## Work task
Set every record down verbatim and omit the pictures.

[Saved entries]
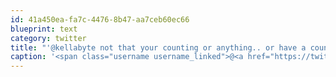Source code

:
 ```yaml
---
id: 41a450ea-fa7c-4476-8b47-aa7ceb60ec66
blueprint: text
category: twitter
title: "'@kellabyte not that your counting or anything.. or have a countdown timer on your desktop ;)"
caption: '<span class="username username_linked">@<a href="https://twitter.com/kellabyte" title="Kelly Sommers">kellabyte</a></span> not that your counting or anything.. or have a countdown timer on your desktop ;)'
---
```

## Solution to this problem
Source code

:
 ```yaml
---
id: 41a450ea-fa7c-4476-8b47-aa7ceb60ec66
blueprint: text
category: twitter
title: "'@kellabyte not that your counting or anything.. or have a countdown timer on your desktop ;)"
caption: '<span class="username username_linked">@<a href="https://twitter.com/kellabyte" title="Kelly Sommers">kellabyte</a></span> not that your counting or anything.. or have a countdown timer on your desktop ;)'
---
```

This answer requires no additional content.